***** EXERCISE INPUT *****

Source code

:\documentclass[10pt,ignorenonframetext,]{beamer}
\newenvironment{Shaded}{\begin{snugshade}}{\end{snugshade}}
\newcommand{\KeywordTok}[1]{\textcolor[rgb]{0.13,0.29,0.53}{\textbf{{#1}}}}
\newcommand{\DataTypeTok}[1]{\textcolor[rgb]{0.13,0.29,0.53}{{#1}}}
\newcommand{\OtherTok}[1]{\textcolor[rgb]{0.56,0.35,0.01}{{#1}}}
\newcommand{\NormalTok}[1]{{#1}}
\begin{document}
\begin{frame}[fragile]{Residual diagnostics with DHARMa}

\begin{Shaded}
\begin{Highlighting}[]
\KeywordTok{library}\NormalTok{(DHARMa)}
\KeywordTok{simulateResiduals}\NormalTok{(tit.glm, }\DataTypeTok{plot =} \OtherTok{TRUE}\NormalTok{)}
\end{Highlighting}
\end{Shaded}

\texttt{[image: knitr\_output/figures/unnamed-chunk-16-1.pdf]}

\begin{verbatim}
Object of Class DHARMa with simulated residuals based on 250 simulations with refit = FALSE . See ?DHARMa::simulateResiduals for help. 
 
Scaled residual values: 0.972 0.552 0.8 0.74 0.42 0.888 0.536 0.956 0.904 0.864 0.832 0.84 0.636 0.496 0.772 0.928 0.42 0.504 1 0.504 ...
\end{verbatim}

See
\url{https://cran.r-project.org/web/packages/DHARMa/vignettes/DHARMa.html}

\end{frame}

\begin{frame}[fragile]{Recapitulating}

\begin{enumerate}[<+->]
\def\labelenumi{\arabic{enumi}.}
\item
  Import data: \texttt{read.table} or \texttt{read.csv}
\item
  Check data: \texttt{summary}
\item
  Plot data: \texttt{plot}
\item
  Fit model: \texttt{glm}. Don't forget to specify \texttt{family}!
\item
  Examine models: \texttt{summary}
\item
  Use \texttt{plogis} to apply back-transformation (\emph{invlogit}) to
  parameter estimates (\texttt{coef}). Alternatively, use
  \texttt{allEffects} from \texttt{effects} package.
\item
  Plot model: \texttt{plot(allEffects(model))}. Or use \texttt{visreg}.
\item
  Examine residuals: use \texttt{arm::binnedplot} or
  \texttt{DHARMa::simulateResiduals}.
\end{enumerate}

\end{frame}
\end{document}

*****

WHAT IS BEING ASKED
Write out all the entries exactly.

ANSWER FOR THE TASK
Source code

:\documentclass[10pt,ignorenonframetext,]{beamer}
\newenvironment{Shaded}{\begin{snugshade}}{\end{snugshade}}
\newcommand{\KeywordTok}[1]{\textcolor[rgb]{0.13,0.29,0.53}{\textbf{{#1}}}}
\newcommand{\DataTypeTok}[1]{\textcolor[rgb]{0.13,0.29,0.53}{{#1}}}
\newcommand{\OtherTok}[1]{\textcolor[rgb]{0.56,0.35,0.01}{{#1}}}
\newcommand{\NormalTok}[1]{{#1}}
\begin{document}
\begin{frame}[fragile]{Residual diagnostics with DHARMa}

\begin{Shaded}
\begin{Highlighting}[]
\KeywordTok{library}\NormalTok{(DHARMa)}
\KeywordTok{simulateResiduals}\NormalTok{(tit.glm, }\DataTypeTok{plot =} \OtherTok{TRUE}\NormalTok{)}
\end{Highlighting}
\end{Shaded}

\texttt{[image: knitr\_output/figures/unnamed-chunk-16-1.pdf]}

\begin{verbatim}
Object of Class DHARMa with simulated residuals based on 250 simulations with refit = FALSE . See ?DHARMa::simulateResiduals for help. 
 
Scaled residual values: 0.972 0.552 0.8 0.74 0.42 0.888 0.536 0.956 0.904 0.864 0.832 0.84 0.636 0.496 0.772 0.928 0.42 0.504 1 0.504 ...
\end{verbatim}

See
\url{https://cran.r-project.org/web/packages/DHARMa/vignettes/DHARMa.html}

\end{frame}

\begin{frame}[fragile]{Recapitulating}

\begin{enumerate}[<+->]
\def\labelenumi{\arabic{enumi}.}
\item
  Import data: \texttt{read.table} or \texttt{read.csv}
\item
  Check data: \texttt{summary}
\item
  Plot data: \texttt{plot}
\item
  Fit model: \texttt{glm}. Don't forget to specify \texttt{family}!
\item
  Examine models: \texttt{summary}
\item
  Use \texttt{plogis} to apply back-transformation (\emph{invlogit}) to
  parameter estimates (\texttt{coef}). Alternatively, use
  \texttt{allEffects} from \texttt{effects} package.
\item
  Plot model: \texttt{plot(allEffects(model))}. Or use \texttt{visreg}.
\item
  Examine residuals: use \texttt{arm::binnedplot} or
  \texttt{DHARMa::simulateResiduals}.
\end{enumerate}

\end{frame}
\end{document}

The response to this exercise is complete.